Ein Teil der deutschen Rechtswissenschaft hält die Rechtsfigur der alic für unvereinbar mit dem Grundsatz Nullum crimen sine lege (Keine Strafe ohne Gesetz). Die Ausdehnung der Strafbarkeit über den Wortlaut des § 20 StGB hinaus sei verfassungsrechtlich nicht möglich. Eine Bestrafung kommt dann im Fall des Sichbetrinkens nur wegen Vollrausches gemäß § 323a StGB in Betracht. Ein derartiger Paragraph existiert für Werwolfsangriffe nicht, sodass unser Werwolf – selbst wenn er die Tat noch in seiner Menschengestalt geplant hat und sich seinem Opfer bewusst in der Vollmondnacht näherte – hinsichtlich eines vorsätzlichen Tötungsdelikts straffrei bliebe.

Fahrlässigkeits-Strafbarkeit

Diskutiert werden muss jedoch noch eine eventuell bestehende Fahrlässigkeitstat, also z.B. eine fahrlässige Körperverletzung oder eine fahrlässige Tötung (§ 222 StGB). In diesen Fällen bedarf es dem Konstrukt der alic überhaupt nicht. Voraussetzung ist insbesondere eine Sorgfaltspflichtverletzung. Darunter ist das Außerachtlassen der im Verkehr erforderlichen Sorgfalt zu verstehen. Die h.M. verweist im Rahmen der Fahrlässigkeitsdelikte darauf, dass jedes objektiv pflichtwidrige Verhalten in Betracht kommen kann, so es denn in objektiv zurechenbarer Weise zum Tatbestandserfolg geführt hat. Folglich kann bereits das Sich-Betrinken trotz Kenntnis aggressiver Tendenzen im Zustand des § 20 StGB als Anknüpfungspunkt für eine Strafbarkeit dienen. Dies lässt sich auch auf unseren Werwolf übertragen, der weiß, dass er im verwandelten Zustand für seine Mitmenschen gefährlich ist und trotzdem nichts tut, um diese Gefahr zu unterbinden.

“Lycanthropy would be the textbook example of temporary insanity with the caveat that since it’s a concrete condition with predictable outcomes at predictable times, an individual with this condition could be charged if the prosecution could make the case that the defendant knew of their condition and either willfully did not self-isolate to avoid harming others or worse, went out among people during the full moon knowing full well the likely result would be deaths. The fact there is no specific legislation to cover lycanthropy doesn’t make things any easier for the accused, as existing precedent on willful endangerment and negligence cover the general situation”, schreibt ein Reddit-Nutzer.

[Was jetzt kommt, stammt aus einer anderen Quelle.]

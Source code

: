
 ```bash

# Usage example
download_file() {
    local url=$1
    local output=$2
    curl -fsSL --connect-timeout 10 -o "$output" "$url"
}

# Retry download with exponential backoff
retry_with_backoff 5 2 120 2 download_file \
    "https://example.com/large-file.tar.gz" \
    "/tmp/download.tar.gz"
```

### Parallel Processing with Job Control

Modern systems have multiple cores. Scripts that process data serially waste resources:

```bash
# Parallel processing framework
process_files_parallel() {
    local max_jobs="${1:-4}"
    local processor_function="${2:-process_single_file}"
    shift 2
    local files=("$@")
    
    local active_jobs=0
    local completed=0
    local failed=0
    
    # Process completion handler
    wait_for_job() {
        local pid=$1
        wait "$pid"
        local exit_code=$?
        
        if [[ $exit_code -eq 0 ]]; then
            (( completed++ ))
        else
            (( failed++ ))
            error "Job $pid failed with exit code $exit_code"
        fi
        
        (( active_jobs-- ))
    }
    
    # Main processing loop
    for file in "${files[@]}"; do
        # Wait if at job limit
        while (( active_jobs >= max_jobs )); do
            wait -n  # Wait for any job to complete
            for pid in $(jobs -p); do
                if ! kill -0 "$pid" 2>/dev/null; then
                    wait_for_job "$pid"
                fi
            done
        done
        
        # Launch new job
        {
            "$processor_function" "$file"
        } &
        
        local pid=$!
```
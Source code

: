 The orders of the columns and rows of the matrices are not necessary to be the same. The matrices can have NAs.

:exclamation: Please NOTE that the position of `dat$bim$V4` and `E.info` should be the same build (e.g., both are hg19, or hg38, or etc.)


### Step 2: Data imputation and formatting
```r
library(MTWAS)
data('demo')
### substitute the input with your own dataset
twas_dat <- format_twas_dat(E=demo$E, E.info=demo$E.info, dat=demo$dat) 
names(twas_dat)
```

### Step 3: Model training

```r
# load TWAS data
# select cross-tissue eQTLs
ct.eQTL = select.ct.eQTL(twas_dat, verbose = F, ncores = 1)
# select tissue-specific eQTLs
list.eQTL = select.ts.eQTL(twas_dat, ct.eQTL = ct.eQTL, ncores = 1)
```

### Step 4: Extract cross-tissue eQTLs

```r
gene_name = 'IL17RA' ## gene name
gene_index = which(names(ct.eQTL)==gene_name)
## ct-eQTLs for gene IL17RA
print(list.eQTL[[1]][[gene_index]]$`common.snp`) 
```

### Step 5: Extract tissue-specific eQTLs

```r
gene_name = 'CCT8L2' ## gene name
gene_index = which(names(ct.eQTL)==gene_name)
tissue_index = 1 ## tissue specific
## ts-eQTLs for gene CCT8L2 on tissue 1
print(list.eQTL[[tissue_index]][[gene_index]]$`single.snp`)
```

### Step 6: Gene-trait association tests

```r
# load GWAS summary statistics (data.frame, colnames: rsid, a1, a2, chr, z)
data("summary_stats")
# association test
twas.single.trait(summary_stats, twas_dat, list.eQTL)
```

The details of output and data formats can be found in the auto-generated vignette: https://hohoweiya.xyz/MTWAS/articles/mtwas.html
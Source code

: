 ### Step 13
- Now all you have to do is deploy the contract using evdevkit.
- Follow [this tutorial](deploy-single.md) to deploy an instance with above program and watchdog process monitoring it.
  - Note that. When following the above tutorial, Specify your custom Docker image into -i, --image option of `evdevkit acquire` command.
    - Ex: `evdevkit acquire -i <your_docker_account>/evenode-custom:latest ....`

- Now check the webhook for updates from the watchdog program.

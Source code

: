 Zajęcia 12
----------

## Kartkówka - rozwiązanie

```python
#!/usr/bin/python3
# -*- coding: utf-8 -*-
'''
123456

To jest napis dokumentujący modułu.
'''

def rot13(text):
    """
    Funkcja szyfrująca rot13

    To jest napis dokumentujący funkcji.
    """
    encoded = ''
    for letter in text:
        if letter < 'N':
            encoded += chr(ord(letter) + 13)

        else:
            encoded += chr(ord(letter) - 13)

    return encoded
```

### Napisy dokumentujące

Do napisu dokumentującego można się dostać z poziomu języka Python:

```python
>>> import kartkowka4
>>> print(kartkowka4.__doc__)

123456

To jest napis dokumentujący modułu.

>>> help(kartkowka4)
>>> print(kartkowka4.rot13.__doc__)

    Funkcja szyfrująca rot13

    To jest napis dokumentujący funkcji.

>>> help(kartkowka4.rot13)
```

Alles sinnlose Spekulation, weil es überhaupt keine Werwölfe gibt. Naja, das nicht. Aber es gibt zumindest Fälle, in denen an Schizophrenie und anderen psychischen Erkrankungen leidende Personen denken, sie seien ein Werwolf. Und in diesem Zustand Menschen verletzen oder töten. So z.B. im Fall People v. Andrews aus Kalifornien. Hier musste letzendlich eine Jury entscheiden, ob der Täter zum Zeitpunkt der Tat schuldfähig war oder nicht.

Trotz allem ein nettes Gedankenexperiment.